**EXERCISE OBJECTIVE**
Every entry in the data that follows should come back exactly, pictures aside.
#####
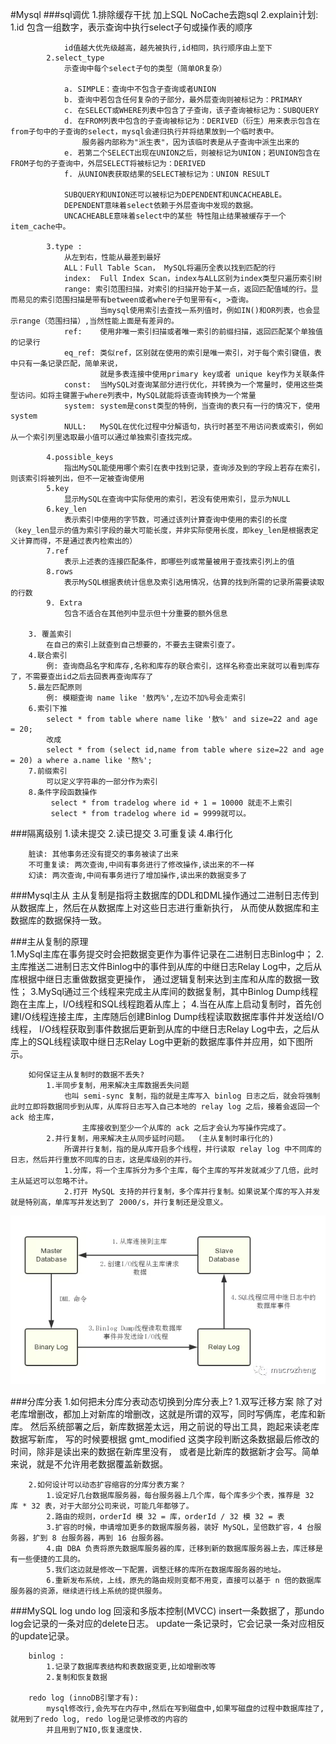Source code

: #Mysql
   ###sql调优
        1.排除缓存干扰
            加上SQL NoCache去跑sql
        2.explain计划:
            1.id
                包含一组数字，表示查询中执行select子句或操作表的顺序
                
                id值越大优先级越高，越先被执行,id相同，执行顺序由上至下
            2.select_type
                示查询中每个select子句的类型（简单OR复杂）
                
                a. SIMPLE：查询中不包含子查询或者UNION
                b. 查询中若包含任何复杂的子部分，最外层查询则被标记为：PRIMARY
                c. 在SELECT或WHERE列表中包含了子查询，该子查询被标记为：SUBQUERY
                d. 在FROM列表中包含的子查询被标记为：DERIVED（衍生）用来表示包含在from子句中的子查询的select，mysql会递归执行并将结果放到一个临时表中。
                    服务器内部称为"派生表"，因为该临时表是从子查询中派生出来的
                e. 若第二个SELECT出现在UNION之后，则被标记为UNION；若UNION包含在FROM子句的子查询中，外层SELECT将被标记为：DERIVED
                f. 从UNION表获取结果的SELECT被标记为：UNION RESULT
                
                SUBQUERY和UNION还可以被标记为DEPENDENT和UNCACHEABLE。
                DEPENDENT意味着select依赖于外层查询中发现的数据。
                UNCACHEABLE意味着select中的某些 特性阻止结果被缓存于一个item_cache中。
                
            3.type :  
                从左到右，性能从最差到最好
                ALL：Full Table Scan， MySQL将遍历全表以找到匹配的行
                index:  Full Index Scan，index与ALL区别为index类型只遍历索引树
                range: 索引范围扫描，对索引的扫描开始于某一点，返回匹配值域的行。显而易见的索引范围扫描是带有between或者where子句里带有<, >查询。
                        当mysql使用索引去查找一系列值时，例如IN()和OR列表，也会显示range（范围扫描）,当然性能上面是有差异的。
                ref:    使用非唯一索引扫描或者唯一索引的前缀扫描，返回匹配某个单独值的记录行
                eq_ref: 类似ref，区别就在使用的索引是唯一索引，对于每个索引键值，表中只有一条记录匹配，简单来说，
                        就是多表连接中使用primary key或者 unique key作为关联条件
                const:  当MySQL对查询某部分进行优化，并转换为一个常量时，使用这些类型访问。如将主键置于where列表中，MySQL就能将该查询转换为一个常量
                system: system是const类型的特例，当查询的表只有一行的情况下，使用system
                NULL:   MySQL在优化过程中分解语句，执行时甚至不用访问表或索引，例如从一个索引列里选取最小值可以通过单独索引查找完成。
           
            4.possible_keys
                指出MySQL能使用哪个索引在表中找到记录，查询涉及到的字段上若存在索引，则该索引将被列出，但不一定被查询使用
            5.key
                显示MySQL在查询中实际使用的索引，若没有使用索引，显示为NULL
            6.key_len
                表示索引中使用的字节数，可通过该列计算查询中使用的索引的长度（key_len显示的值为索引字段的最大可能长度，并非实际使用长度，即key_len是根据表定义计算而得，不是通过表内检索出的）
            7.ref
                表示上述表的连接匹配条件，即哪些列或常量被用于查找索引列上的值
            8.rows
                表示MySQL根据表统计信息及索引选用情况，估算的找到所需的记录所需要读取的行数
            9. Extra
                包含不适合在其他列中显示但十分重要的额外信息
                
        3. 覆盖索引
            在自己的索引上就查到自己想要的，不要去主键索引查了。
        4.联合索引
            例: 查询商品名字和库存,名称和库存的联合索引，这样名称查出来就可以看到库存了，不需要查出id之后去回表再查询库存了
        5.最左匹配原则
            例: 模糊查询 name like '敖丙%',左边不加%号会走索引
        6.索引下推
            select * from table where name like '敖%' and size=22 and age = 20;
            改成
            select * from (select id,name from table where size=22 and age = 20) a where a.name like '熬%';
        7.前缀索引
            可以定义字符串的一部分作为索引
        8.条件字段函数操作
             select * from tradelog where id + 1 = 10000 就走不上索引
             select * from tradelog where id = 9999就可以。
        
            
            
            
   ###隔离级别
        1.读未提交
        2.读已提交
        3.可重复读
        4.串行化
        
        脏读: 其他事务还没有提交的事务被读了出来
        不可重复读: 两次查询,中间有事务进行了修改操作,读出来的不一样
        幻读: 两次查询,中间有事务进行了增加操作,读出来的数据变多了
   
   ###Mysql主从
        主从复制是指将主数据库的DDL和DML操作通过二进制日志传到从数据库上，然后在从数据库上对这些日志进行重新执行，
            从而使从数据库和主数据库的数据保持一致。
        
   ###主从复制的原理     
        1.MySql主库在事务提交时会把数据变更作为事件记录在二进制日志Binlog中；
        2.主库推送二进制日志文件Binlog中的事件到从库的中继日志Relay Log中，之后从库根据中继日志重做数据变更操作，
            通过逻辑复制来达到主库和从库的数据一致性；
        3.MySql通过三个线程来完成主从库间的数据复制，其中Binlog Dump线程跑在主库上，I/O线程和SQL线程跑着从库上；
        4.当在从库上启动复制时，首先创建I/O线程连接主库，主库随后创建Binlog Dump线程读取数据库事件并发送给I/O线程，
            I/O线程获取到事件数据后更新到从库的中继日志Relay Log中去，之后从库上的SQL线程读取中继日志Relay Log中更新的数据库事件并应用，如下图所示。
        
        如何保证主从复制时的数据不丢失?
            1.半同步复制，用来解决主库数据丢失问题
                也叫 semi-sync 复制，指的就是主库写入 binlog 日志之后，就会将强制此时立即将数据同步到从库，从库将日志写入自己本地的 relay log 之后，接着会返回一个 ack 给主库，
                    主库接收到至少一个从库的 ack 之后才会认为写操作完成了。
            2.并行复制，用来解决主从同步延时问题。  (主从复制时串行化的)
                所谓并行复制，指的是从库开启多个线程，并行读取 relay log 中不同库的日志，然后并行重放不同库的日志，这是库级别的并行。
                1.分库，将一个主库拆分为多个主库，每个主库的写并发就减少了几倍，此时主从延迟可以忽略不计。
                2.打开 MySQL 支持的并行复制，多个库并行复制。如果说某个库的写入并发就是特别高，单库写并发达到了 2000/s，并行复制还是没意义。
               
  ![](document/resource/mysql主从复制原理.png)
  
  ###分库分表
        1.如何把未分库分表动态切换到分库分表上?
            1.双写迁移方案
                除了对老库增删改，都加上对新库的增删改，这就是所谓的双写，同时写俩库，老库和新库。
                然后系统部署之后，新库数据差太远，用之前说的导出工具，跑起来读老库数据写新库，
                写的时候要根据 gmt_modified 这类字段判断这条数据最后修改的时间，除非是读出来的数据在新库里没有，
                或者是比新库的数据新才会写。简单来说，就是不允许用老数据覆盖新数据。
        
        2.如何设计可以动态扩容缩容的分库分表方案？
            1.设定好几台数据库服务器，每台服务器上几个库，每个库多少个表，推荐是 32 库 * 32 表，对于大部分公司来说，可能几年都够了。
            2.路由的规则，orderId 模 32 = 库，orderId / 32 模 32 = 表
            3.扩容的时候，申请增加更多的数据库服务器，装好 MySQL，呈倍数扩容，4 台服务器，扩到 8 台服务器，再到 16 台服务器。
            4.由 DBA 负责将原先数据库服务器的库，迁移到新的数据库服务器上去，库迁移是有一些便捷的工具的。
            5.我们这边就是修改一下配置，调整迁移的库所在数据库服务器的地址。
            6.重新发布系统，上线，原先的路由规则变都不用变，直接可以基于 n 倍的数据库服务器的资源，继续进行线上系统的提供服务。
  
  
  ###MySQL log
        undo log 
            回滚和多版本控制(MVCC)
            insert一条数据了，那undo log会记录的一条对应的delete日志。
            update一条记录时，它会记录一条对应相反的update记录。
            
        binlog : 
            1.记录了数据库表结构和表数据变更,比如增删改等
            2.复制和恢复数据
        
        redo log (innoDB引擎才有):
            mysql修改行,会先写在内存中,然后在写到磁盘中,如果写磁盘的过程中数据库挂了,就用到了redo log, redo log是记录修改的内容的
            并且用到了NIO,恢复速度快.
#####
**ANSWER SECTION**
Source code

: #Mysql
   ###sql调优
        1.排除缓存干扰
            加上SQL NoCache去跑sql
        2.explain计划:
            1.id
                包含一组数字，表示查询中执行select子句或操作表的顺序
                
                id值越大优先级越高，越先被执行,id相同，执行顺序由上至下
            2.select_type
                示查询中每个select子句的类型（简单OR复杂）
                
                a. SIMPLE：查询中不包含子查询或者UNION
                b. 查询中若包含任何复杂的子部分，最外层查询则被标记为：PRIMARY
                c. 在SELECT或WHERE列表中包含了子查询，该子查询被标记为：SUBQUERY
                d. 在FROM列表中包含的子查询被标记为：DERIVED（衍生）用来表示包含在from子句中的子查询的select，mysql会递归执行并将结果放到一个临时表中。
                    服务器内部称为"派生表"，因为该临时表是从子查询中派生出来的
                e. 若第二个SELECT出现在UNION之后，则被标记为UNION；若UNION包含在FROM子句的子查询中，外层SELECT将被标记为：DERIVED
                f. 从UNION表获取结果的SELECT被标记为：UNION RESULT
                
                SUBQUERY和UNION还可以被标记为DEPENDENT和UNCACHEABLE。
                DEPENDENT意味着select依赖于外层查询中发现的数据。
                UNCACHEABLE意味着select中的某些 特性阻止结果被缓存于一个item_cache中。
                
            3.type :  
                从左到右，性能从最差到最好
                ALL：Full Table Scan， MySQL将遍历全表以找到匹配的行
                index:  Full Index Scan，index与ALL区别为index类型只遍历索引树
                range: 索引范围扫描，对索引的扫描开始于某一点，返回匹配值域的行。显而易见的索引范围扫描是带有between或者where子句里带有<, >查询。
                        当mysql使用索引去查找一系列值时，例如IN()和OR列表，也会显示range（范围扫描）,当然性能上面是有差异的。
                ref:    使用非唯一索引扫描或者唯一索引的前缀扫描，返回匹配某个单独值的记录行
                eq_ref: 类似ref，区别就在使用的索引是唯一索引，对于每个索引键值，表中只有一条记录匹配，简单来说，
                        就是多表连接中使用primary key或者 unique key作为关联条件
                const:  当MySQL对查询某部分进行优化，并转换为一个常量时，使用这些类型访问。如将主键置于where列表中，MySQL就能将该查询转换为一个常量
                system: system是const类型的特例，当查询的表只有一行的情况下，使用system
                NULL:   MySQL在优化过程中分解语句，执行时甚至不用访问表或索引，例如从一个索引列里选取最小值可以通过单独索引查找完成。
           
            4.possible_keys
                指出MySQL能使用哪个索引在表中找到记录，查询涉及到的字段上若存在索引，则该索引将被列出，但不一定被查询使用
            5.key
                显示MySQL在查询中实际使用的索引，若没有使用索引，显示为NULL
            6.key_len
                表示索引中使用的字节数，可通过该列计算查询中使用的索引的长度（key_len显示的值为索引字段的最大可能长度，并非实际使用长度，即key_len是根据表定义计算而得，不是通过表内检索出的）
            7.ref
                表示上述表的连接匹配条件，即哪些列或常量被用于查找索引列上的值
            8.rows
                表示MySQL根据表统计信息及索引选用情况，估算的找到所需的记录所需要读取的行数
            9. Extra
                包含不适合在其他列中显示但十分重要的额外信息
                
        3. 覆盖索引
            在自己的索引上就查到自己想要的，不要去主键索引查了。
        4.联合索引
            例: 查询商品名字和库存,名称和库存的联合索引，这样名称查出来就可以看到库存了，不需要查出id之后去回表再查询库存了
        5.最左匹配原则
            例: 模糊查询 name like '敖丙%',左边不加%号会走索引
        6.索引下推
            select * from table where name like '敖%' and size=22 and age = 20;
            改成
            select * from (select id,name from table where size=22 and age = 20) a where a.name like '熬%';
        7.前缀索引
            可以定义字符串的一部分作为索引
        8.条件字段函数操作
             select * from tradelog where id + 1 = 10000 就走不上索引
             select * from tradelog where id = 9999就可以。
        
            
            
            
   ###隔离级别
        1.读未提交
        2.读已提交
        3.可重复读
        4.串行化
        
        脏读: 其他事务还没有提交的事务被读了出来
        不可重复读: 两次查询,中间有事务进行了修改操作,读出来的不一样
        幻读: 两次查询,中间有事务进行了增加操作,读出来的数据变多了
   
   ###Mysql主从
        主从复制是指将主数据库的DDL和DML操作通过二进制日志传到从数据库上，然后在从数据库上对这些日志进行重新执行，
            从而使从数据库和主数据库的数据保持一致。
        
   ###主从复制的原理     
        1.MySql主库在事务提交时会把数据变更作为事件记录在二进制日志Binlog中；
        2.主库推送二进制日志文件Binlog中的事件到从库的中继日志Relay Log中，之后从库根据中继日志重做数据变更操作，
            通过逻辑复制来达到主库和从库的数据一致性；
        3.MySql通过三个线程来完成主从库间的数据复制，其中Binlog Dump线程跑在主库上，I/O线程和SQL线程跑着从库上；
        4.当在从库上启动复制时，首先创建I/O线程连接主库，主库随后创建Binlog Dump线程读取数据库事件并发送给I/O线程，
            I/O线程获取到事件数据后更新到从库的中继日志Relay Log中去，之后从库上的SQL线程读取中继日志Relay Log中更新的数据库事件并应用，如下图所示。
        
        如何保证主从复制时的数据不丢失?
            1.半同步复制，用来解决主库数据丢失问题
                也叫 semi-sync 复制，指的就是主库写入 binlog 日志之后，就会将强制此时立即将数据同步到从库，从库将日志写入自己本地的 relay log 之后，接着会返回一个 ack 给主库，
                    主库接收到至少一个从库的 ack 之后才会认为写操作完成了。
            2.并行复制，用来解决主从同步延时问题。  (主从复制时串行化的)
                所谓并行复制，指的是从库开启多个线程，并行读取 relay log 中不同库的日志，然后并行重放不同库的日志，这是库级别的并行。
                1.分库，将一个主库拆分为多个主库，每个主库的写并发就减少了几倍，此时主从延迟可以忽略不计。
                2.打开 MySQL 支持的并行复制，多个库并行复制。如果说某个库的写入并发就是特别高，单库写并发达到了 2000/s，并行复制还是没意义。
               
  ![](document/resource/mysql主从复制原理.png)
  
  ###分库分表
        1.如何把未分库分表动态切换到分库分表上?
            1.双写迁移方案
                除了对老库增删改，都加上对新库的增删改，这就是所谓的双写，同时写俩库，老库和新库。
                然后系统部署之后，新库数据差太远，用之前说的导出工具，跑起来读老库数据写新库，
                写的时候要根据 gmt_modified 这类字段判断这条数据最后修改的时间，除非是读出来的数据在新库里没有，
                或者是比新库的数据新才会写。简单来说，就是不允许用老数据覆盖新数据。
        
        2.如何设计可以动态扩容缩容的分库分表方案？
            1.设定好几台数据库服务器，每台服务器上几个库，每个库多少个表，推荐是 32 库 * 32 表，对于大部分公司来说，可能几年都够了。
            2.路由的规则，orderId 模 32 = 库，orderId / 32 模 32 = 表
            3.扩容的时候，申请增加更多的数据库服务器，装好 MySQL，呈倍数扩容，4 台服务器，扩到 8 台服务器，再到 16 台服务器。
            4.由 DBA 负责将原先数据库服务器的库，迁移到新的数据库服务器上去，库迁移是有一些便捷的工具的。
            5.我们这边就是修改一下配置，调整迁移的库所在数据库服务器的地址。
            6.重新发布系统，上线，原先的路由规则变都不用变，直接可以基于 n 倍的数据库服务器的资源，继续进行线上系统的提供服务。
  
  
  ###MySQL log
        undo log 
            回滚和多版本控制(MVCC)
            insert一条数据了，那undo log会记录的一条对应的delete日志。
            update一条记录时，它会记录一条对应相反的update记录。
            
        binlog : 
            1.记录了数据库表结构和表数据变更,比如增删改等
            2.复制和恢复数据
        
        redo log (innoDB引擎才有):
            mysql修改行,会先写在内存中,然后在写到磁盘中,如果写磁盘的过程中数据库挂了,就用到了redo log, redo log是记录修改的内容的
            并且用到了NIO,恢复速度快.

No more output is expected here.